Dietro Giovanni ci sono un santo anziano e un giovane senza aureola, in attesa di essere battezzati. A sinistra compaiono quattro angeli che tengono le vesti di Cristo, pronti a ricoprirlo una volta terminato il rito. In alto, in una luce bianca e luminosa, Dio che, con un libro in braccio, si sporge a benedire il Figlio.
Altissima è la qualità del volto di Cristo, così come quello del Battista e dei due discepoli dietro di lui, ma, ad ogni modo, resta irrazionale il curvo livello delle acque che coprono Cristo ma lasciano asciutti gli altri presenti.
"IL BATTESIMO DI CRISTO", PIERO DELLA FRANCESCA, 1445:
Questo dipinto è ora conservato a Londra alla National Gallery ma era stato eseguito da Piero della Francesca su commissione dei monaci camaldolesi di Sansepolcro per onorare l'abate del loro ordine, Ambrogio Trasversari.
La figura di Gesù è al centro della composizione mentre a destra Giovanni Battista gli versa dell'acqua sulla testa.
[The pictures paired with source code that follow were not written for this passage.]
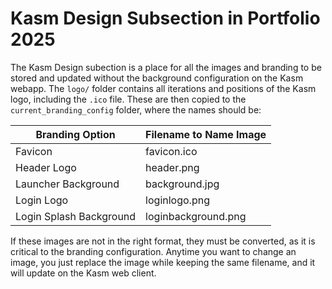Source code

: # Kasm Design Subsection in Portfolio 2025

The Kasm Design subection is a place for all the images and branding to be stored and updated without the background configuration on the Kasm webapp. The `logo/` folder contains all iterations and positions of the Kasm logo, including the `.ico` file. These are then copied to the `current_branding_config` folder, where the names should be:

| Branding Option         | Filename to Name Image |
| ----------------------- | ---------------------- |
| Favicon                 | favicon.ico            |
| Header Logo             | header.png             |
| Launcher Background     | background.jpg         |
| Login Logo              | loginlogo.png          |
| Login Splash Background | loginbackground.png    |

If these images are not in the right format, they must be converted, as it is critical to the branding configuration. Anytime you want to change an image, you just replace the image while keeping the same filename, and it will update on the Kasm web client.
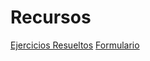 <!-- TITLE: Fundamentos Físicos de la Informática -->

# Recursos

[Ejercicios Resueltos](/ffi/ejercicios-resueltos)
[Formulario](/ffi/formulario)
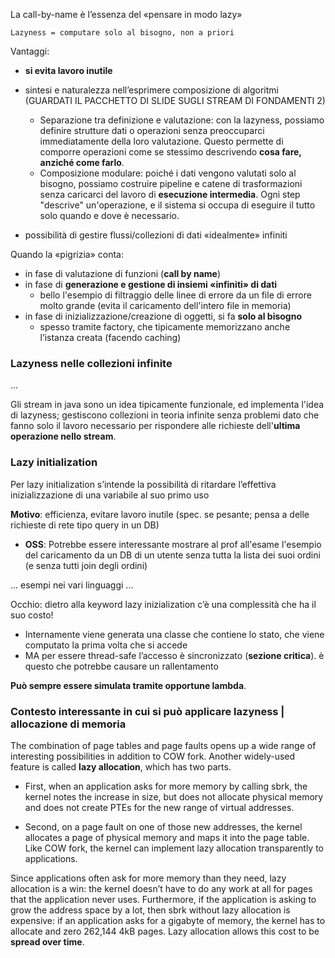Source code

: La call-by-name è l’essenza del «pensare in modo lazy»

    Lazyness = computare solo al bisogno, non a priori

Vantaggi:
- **si evita lavoro inutile**

- sintesi e naturalezza nell’esprimere composizione di algoritmi (GUARDATI IL PACCHETTO DI SLIDE SUGLI STREAM DI FONDAMENTI 2)
    - Separazione tra definizione e valutazione: con la lazyness, possiamo definire strutture dati o operazioni senza preoccuparci immediatamente della loro valutazione. Questo permette di comporre operazioni come se stessimo descrivendo __cosa fare, anziché come farlo__.
    - Composizione modulare: poiché i dati vengono valutati solo al bisogno, possiamo costruire pipeline e catene di trasformazioni senza caricarci del lavoro di __esecuzione intermedia__. Ogni step "descrive" un'operazione, e il sistema si occupa di eseguire il tutto solo quando e dove è necessario.

- possibilità di gestire flussi/collezioni di dati «idealmente» infiniti

Quando la «pigrizia» conta:
- in fase di valutazione di funzioni (**call by name**)
- in fase di **generazione e gestione di insiemi «infiniti» di dati**
    - bello l'esempio di filtraggio delle linee di errore da un file di errore molto grande (evita il caricamento dell'intero file in memoria)
- in fase di inizializzazione/creazione di oggetti, si fa __solo al bisogno__
    - spesso tramite factory, che tipicamente memorizzano anche l’istanza creata (facendo caching)


### Lazyness nelle collezioni infinite
...

Gli stream in java sono un idea tipicamente funzionale, ed implementa l'idea di lazyness; gestiscono collezioni in teoria infinite senza problemi dato che fanno solo il lavoro necessario per rispondere alle richieste dell'__ultima operazione nello stream__.

### Lazy initialization
Per lazy initialization s’intende la possibilità di ritardare l’effettiva inizializzazione di una variabile al suo primo uso

**Motivo**: efficienza, evitare lavoro inutile (spec. se pesante; pensa a delle richieste di rete tipo query in un DB)
- **OSS**: Potrebbe essere interessante mostrare al prof all'esame l'esempio del caricamento da un DB di un utente senza tutta la lista dei suoi ordini (e senza tutti join degli ordini)

... esempi nei vari linguaggi ...

Occhio: dietro alla keyword lazy inizialization c’è una complessità che ha il suo costo!
- Internamente viene generata una classe che contiene lo stato, che viene computato la prima volta che si accede
- MA per essere thread-safe l’accesso è sincronizzato (__sezione critica__). è questo che potrebbe causare un rallentamento

**Può sempre essere simulata tramite opportune lambda**.

### Contesto interessante in cui si può applicare lazyness | allocazione di memoria
The combination of page tables and page faults opens up a wide range of interesting possibilities in addition to COW fork. Another widely-used feature is called **lazy allocation**, which has two parts.

- First, when an application asks for more memory by calling sbrk, the kernel notes the increase in size, but does not allocate physical memory and does not create PTEs for the new range of virtual addresses.

- Second, on a page fault on one of those new addresses, the kernel allocates a page of physical memory and maps it into the page table. Like COW fork, the kernel can implement lazy allocation transparently to applications.

Since applications often ask for more memory than they need, lazy allocation is a win: the kernel doesn’t have to do any work at all for pages that the application never uses. Furthermore, if the application is asking to grow the address space by a lot, then sbrk without lazy allocation is expensive: if an application asks for a gigabyte of memory, the kernel has to allocate and zero 262,144 4kB pages. Lazy allocation allows this cost to be **spread over time**. 
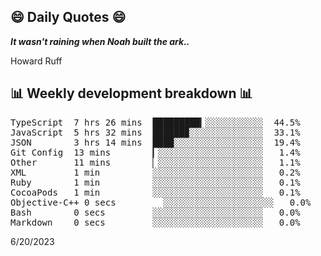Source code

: ## 😄 Daily Quotes 😄

_**It wasn't raining when Noah built the ark..**_

Howard Ruff



## 📊 Weekly development breakdown 📊

<pre>TypeScript  7 hrs 26 mins  █████████▎░░░░░░░░░░░  44.5%
JavaScript  5 hrs 32 mins  ██████▉░░░░░░░░░░░░░░  33.1%
JSON        3 hrs 14 mins  ████░░░░░░░░░░░░░░░░░  19.4%
Git Config  13 mins        ▎░░░░░░░░░░░░░░░░░░░░   1.4%
Other       11 mins        ▏░░░░░░░░░░░░░░░░░░░░   1.1%
XML         1 min          ░░░░░░░░░░░░░░░░░░░░░   0.2%
Ruby        1 min          ░░░░░░░░░░░░░░░░░░░░░   0.1%
CocoaPods   1 min          ░░░░░░░░░░░░░░░░░░░░░   0.1%
Objective-C++ 0 secs         ░░░░░░░░░░░░░░░░░░░░░   0.0%
Bash        0 secs         ░░░░░░░░░░░░░░░░░░░░░   0.0%
Markdown    0 secs         ░░░░░░░░░░░░░░░░░░░░░   0.0%</pre>

6/20/2023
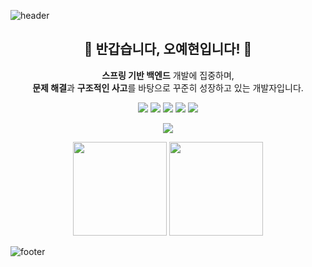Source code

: 
![header](https://capsule-render.vercel.app/api?type=egg&color=FFDD84&height=95&section=header&text=%20)

<h2 align="center">🐣 반갑습니다, 오예현입니다! 🐣</h2>

<p align="center">
<b>스프링 기반 백엔드</b> 개발에 집중하며,<br>
<b>문제 해결</b>과 <b>구조적인 사고</b>를 바탕으로 꾸준히 성장하고 있는 개발자입니다.
</p>

<p align="center">
  <img src="https://img.shields.io/badge/Java-007396?style=for-the-badge&logo=java&logoColor=white"/>
  <img src="https://img.shields.io/badge/Spring Boot-6DB33F?style=for-the-badge&logo=springboot&logoColor=white"/>
  <img src="https://img.shields.io/badge/JPA-007396?style=for-the-badge&logo=hibernate&logoColor=white"/>
  <img src="https://img.shields.io/badge/PostgreSQL-4169E1?style=for-the-badge&logo=postgresql&logoColor=white"/>
  <img src="https://img.shields.io/badge/Docker-2496ED?style=for-the-badge&logo=docker&logoColor=white"/>
</p>

<p align="center">
  <a href="https://tyulsjjava.tistory.com">
    <img src="https://img.shields.io/badge/➡블로그 보러가기-FF5A4A?style=for-the-badge&logo=tistory&logoColor=white"/>
  </a>
</p>

<p align="center">
  <img src="https://github-readme-stats.vercel.app/api/top-langs/?username=OhYeHyun&layout=compact&theme=github_dark" height="150"/>
  <img src="https://github-readme-stats.vercel.app/api?username=OhYeHyun&show_icons=true&count_private=true&theme=github_dark" height="150"/>
</p>

![footer](https://capsule-render.vercel.app/api?type=egg&color=FFDD84&height=95&section=footer&text=%20)
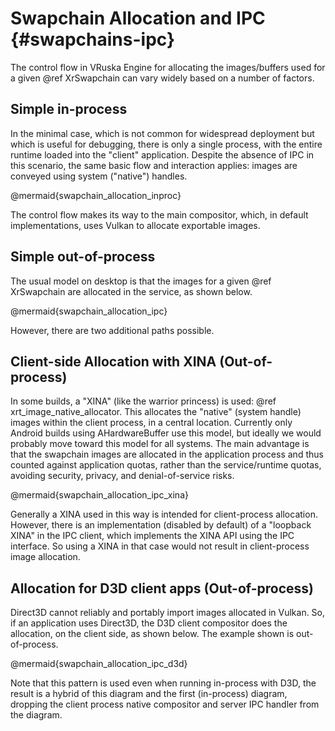 # Swapchain Allocation and IPC {#swapchains-ipc}

<!--
Copyright 2024, Collabora, Ltd. and the VRuska Engine contributors
SPDX-License-Identifier: BSL-1.0
-->

The control flow in VRuska Engine for allocating the images/buffers used for a given
@ref XrSwapchain can vary widely based on a number of factors.

## Simple in-process

In the minimal case, which is not common for widespread deployment but which is
useful for debugging, there is only a single process, with the entire runtime
loaded into the "client" application. Despite the absence of IPC in this
scenario, the same basic flow and interaction applies: images are conveyed using
system ("native") handles.

@mermaid{swapchain_allocation_inproc}

The control flow makes its way to the main compositor, which, in default
implementations, uses Vulkan to allocate exportable images.

## Simple out-of-process

The usual model on desktop is that the images for a given @ref XrSwapchain are
allocated in the service, as shown below.

@mermaid{swapchain_allocation_ipc}

However, there are two additional paths possible.

## Client-side Allocation with XINA (Out-of-process)

In some builds, a "XINA" (like the warrior princess) is used: @ref
xrt_image_native_allocator. This allocates the "native" (system handle) images
within the client process, in a central location. Currently only Android builds
using AHardwareBuffer use this model, but ideally we would probably move toward
this model for all systems. The main advantage is that the swapchain images are
allocated in the application process and thus counted against application
quotas, rather than the service/runtime quotas, avoiding security, privacy, and
denial-of-service risks.

@mermaid{swapchain_allocation_ipc_xina}

Generally a XINA used in this way is intended for client-process allocation.
However, there is an implementation (disabled by default) of a "loopback XINA"
in the IPC client, which implements the XINA API using the IPC interface. So
using a XINA in that case would not result in client-process image allocation.

## Allocation for D3D client apps (Out-of-process)

Direct3D cannot reliably and portably import images allocated in Vulkan. So, if
an application uses Direct3D, the D3D client compositor does the allocation, on
the client side, as shown below. The example shown is out-of-process.

@mermaid{swapchain_allocation_ipc_d3d}

Note that this pattern is used even when running in-process with D3D, the result
is a hybrid of this diagram and the first (in-process) diagram, dropping the
client process native compositor and server IPC handler from the diagram.
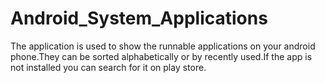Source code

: # Android_System_Applications
The application is used to show the runnable applications on your android phone.They can be sorted alphabetically or by recently used.If the app is not installed you can search for it on play store.
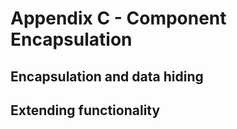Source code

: # Appendix C - Component Encapsulation

## Encapsulation and data hiding

## Extending functionality


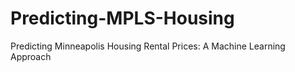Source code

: # Predicting-MPLS-Housing
Predicting Minneapolis Housing Rental Prices: A Machine Learning Approach
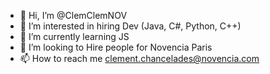 - 👋 Hi, I’m @ClemClemNOV
- 👀 I’m interested in hiring Dev (Java, C#, Python, C++)
- 🌱 I’m currently learning JS
- 💞️ I’m looking to Hire people for Novencia Paris
- 📫 How to reach me clement.chancelades@novencia.com

<!---
ClemClemNOV/ClemClemNOV is a ✨ special ✨ repository because its `README.md` (this file) appears on your GitHub profile.
You can click the Preview link to take a look at your changes.
--->
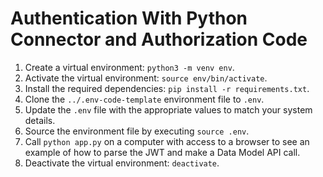 # Authentication With Python Connector and Authorization Code
1. Create a virtual environment: `python3 -m venv env`.
1. Activate the virtual environment: `source env/bin/activate`.
1. Install the required dependencies: `pip install -r requirements.txt`.
1. Clone the `../.env-code-template` environment file to `.env`.
1. Update the `.env` file with the appropriate values to match your system details.
1. Source the environment file  by executing `source .env`. 
1. Call `python app.py` on a computer with access to a browser to see an example of how to parse the JWT and make a Data Model API call.
1. Deactivate the virtual environment: `deactivate`.
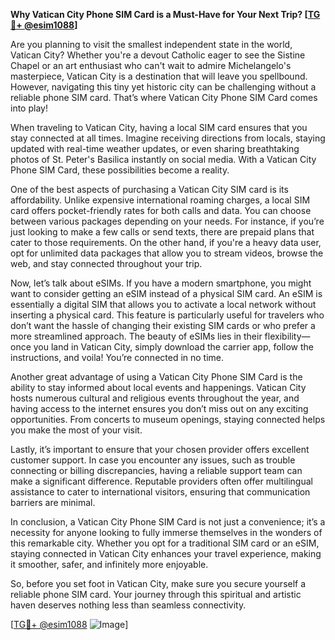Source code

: **Why Vatican City Phone SIM Card is a Must-Have for Your Next Trip? [[TG💪+ @esim1088](https://t.me/s/esim1088)]**

Are you planning to visit the smallest independent state in the world, Vatican City? Whether you're a devout Catholic eager to see the Sistine Chapel or an art enthusiast who can't wait to admire Michelangelo's masterpiece, Vatican City is a destination that will leave you spellbound. However, navigating this tiny yet historic city can be challenging without a reliable phone SIM card. That’s where Vatican City Phone SIM Card comes into play!

When traveling to Vatican City, having a local SIM card ensures that you stay connected at all times. Imagine receiving directions from locals, staying updated with real-time weather updates, or even sharing breathtaking photos of St. Peter's Basilica instantly on social media. With a Vatican City Phone SIM Card, these possibilities become a reality.

One of the best aspects of purchasing a Vatican City SIM card is its affordability. Unlike expensive international roaming charges, a local SIM card offers pocket-friendly rates for both calls and data. You can choose between various packages depending on your needs. For instance, if you’re just looking to make a few calls or send texts, there are prepaid plans that cater to those requirements. On the other hand, if you're a heavy data user, opt for unlimited data packages that allow you to stream videos, browse the web, and stay connected throughout your trip.

Now, let’s talk about eSIMs. If you have a modern smartphone, you might want to consider getting an eSIM instead of a physical SIM card. An eSIM is essentially a digital SIM that allows you to activate a local network without inserting a physical card. This feature is particularly useful for travelers who don’t want the hassle of changing their existing SIM cards or who prefer a more streamlined approach. The beauty of eSIMs lies in their flexibility—once you land in Vatican City, simply download the carrier app, follow the instructions, and voila! You’re connected in no time.

Another great advantage of using a Vatican City Phone SIM Card is the ability to stay informed about local events and happenings. Vatican City hosts numerous cultural and religious events throughout the year, and having access to the internet ensures you don’t miss out on any exciting opportunities. From concerts to museum openings, staying connected helps you make the most of your visit.

Lastly, it’s important to ensure that your chosen provider offers excellent customer support. In case you encounter any issues, such as trouble connecting or billing discrepancies, having a reliable support team can make a significant difference. Reputable providers often offer multilingual assistance to cater to international visitors, ensuring that communication barriers are minimal.

In conclusion, a Vatican City Phone SIM Card is not just a convenience; it’s a necessity for anyone looking to fully immerse themselves in the wonders of this remarkable city. Whether you opt for a traditional SIM card or an eSIM, staying connected in Vatican City enhances your travel experience, making it smoother, safer, and infinitely more enjoyable.

So, before you set foot in Vatican City, make sure you secure yourself a reliable phone SIM card. Your journey through this spiritual and artistic haven deserves nothing less than seamless connectivity.

[[TG💪+ @esim1088](https://t.me/s/esim1088) ![Image](https://i.postimg.cc/Y0z9fWf4/image.png)]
Al di sopra, la colomba, simbolo dello Spirito Santo, con le ali spiegate.
A sinistra, tre angeli che assistono al rito.
L'albero accanto a Cristo, in primo piano, è un noce, in ricordo dell'antica denominazione della valle su cui sorge Sansepolcro: Val di Nocèa. Questo albero però è anche un'allusione alla morte in Croce.
Sullo sfondo compare il nitido paesaggio collinare italiano: c'è una veduta della valle del Tevere con una cittadina (all'altezza del fianco destro di Cristo), cinta da mura. La piccola città è Sansepolcro, luogo natale del pittore.